Frustration is the word and I marveled at the stressed level that they undertook yet remained firm and focused. Compare to all these “humbled servant of the most-high God”, I have nothing to boast, seriously.
Recalling all these trips that I have made, one word kept creeping into my thoughts – ‘AWESOME’! I serve an AWESOME GOD; and I witnessed some AWESOME GODLY SERVANTS OF GOD; I saw some AWESOME WORK/MINISTRIES.
So last year was a great year for me. I am grateful for His provision, for His love, for His protection and for opportunities opened for me. The year also ended with a great harvest in China which further boosted our morale to welcome another fruitful and wonderful year ahead. If there’s a report card to submit, I think I am pretty impressive.
The year 2011 finally came! With lots of expectation, I welcomed the year. I was ready to take on the world again as I “used to”. BUT it was not so.
The year began with quite a bit of sad news – with a number of deaths and sicknesses to start with. More disappointment came when relationships began to fall apart one by one before my eyes. It ripped me totally to see my dear members suffer from broken relationships because of carelessness.
“Careless” because as Christians we are careless with our words, with our actions and even intentions. Motifs unchecked or misread further complicate the matters. As a result, for the first round this year, the enemy has taken control of some and won. That’s how I felt right now!
The news that came to me for the past couple of weeks is not only horrific and it is beyond that I could handle. Like tonight, I couldn’t sleep and I tossed round on the bed, my thoughts swirled around all those who are involved and affected. My heart aches and I couldn’t contain my tears anymore. I cried to my God, “O Lord, be merciful and give me grace and wisdom to handle each of these delicate lives whom you have entrusted to me.” I am totally helpless!
My soul refused to be consoled because I felt the hurts for my people; some are so dear to me and have been with me for years. I saw the resentment in their eyes and words hurled to protect themselves from getting more hurt. I prayed to my God that they will find comfort and that they will receive console from the Holy Spirit.
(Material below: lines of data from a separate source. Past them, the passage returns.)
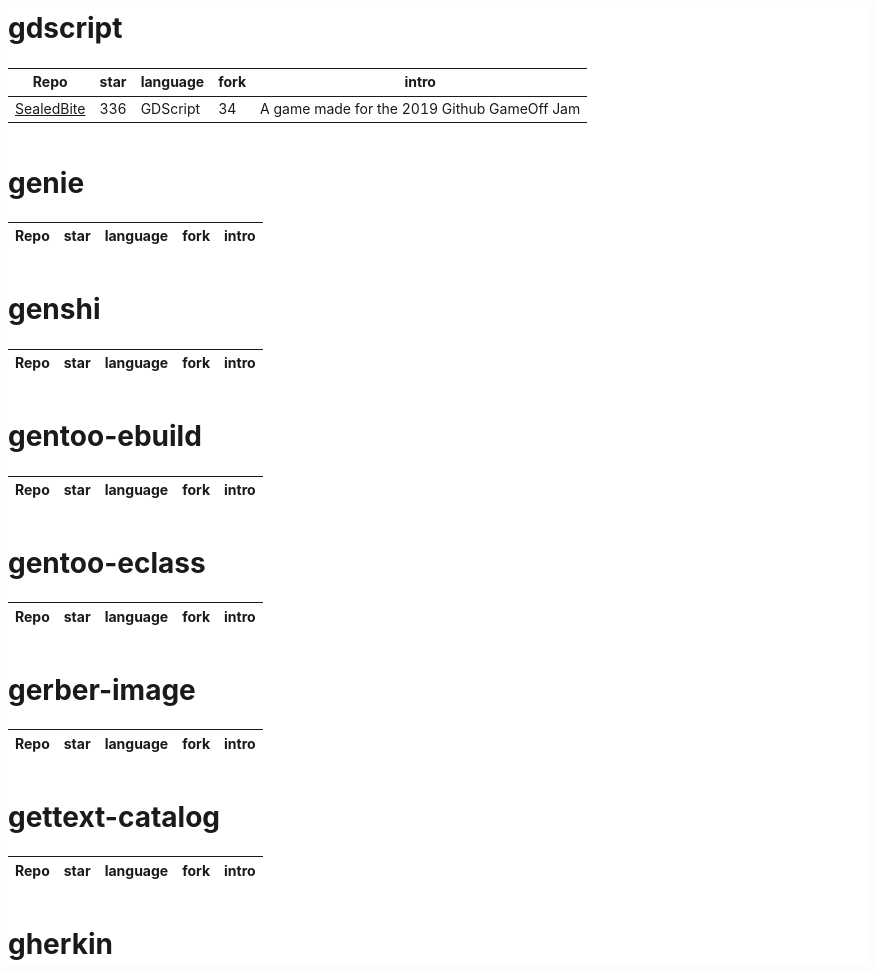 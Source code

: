 
# gdscript

Repo|star|language|fork|intro
-|-|-|-|-
[SealedBite](https://github.com/securas/SealedBite)|336|GDScript|34|A game made for the 2019 Github GameOff Jam


# genie

Repo|star|language|fork|intro
-|-|-|-|-



# genshi

Repo|star|language|fork|intro
-|-|-|-|-



# gentoo-ebuild

Repo|star|language|fork|intro
-|-|-|-|-



# gentoo-eclass

Repo|star|language|fork|intro
-|-|-|-|-



# gerber-image

Repo|star|language|fork|intro
-|-|-|-|-



# gettext-catalog

Repo|star|language|fork|intro
-|-|-|-|-



# gherkin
Even now, my heart aches and I couldn’t do anything about it. All that I could do is to stay still in His presence and allow the Holy Spirit to soothe the wounded soul within me. An old old song came to my mind:
There is no problem too big, God cannot solve it
There is no mountain too tall, He cannot move it
There is no storm too dark, God cannot calm it
There is no sorrow too deep, He cannot soothe it
If He carries the weight of the world upon His shoulder
I know my brother that He will carry You
If He carries the weight of the world upon His shoulder
I know my sister that He will carry You
I now am convinced that nothing is too big for my God of whom I have put my trust. I shall let my burden go and I shall let God be in control.
"God, give me grace to go through today coz there are those hurts that're deep; hurts and griefs that I could not handle alone. Hurts that I do not want to let go. I wanted so much to just let things go but I was unable to do so. But today, may I learn to trust YOU and to lean on YOUR promises that YOU will never leave me nor forsake me. Help me to be bold to step out and to let YOU hold my hands. Father, lead me to YOUR peace, I cry; lead me to YOUR peace, O Father!"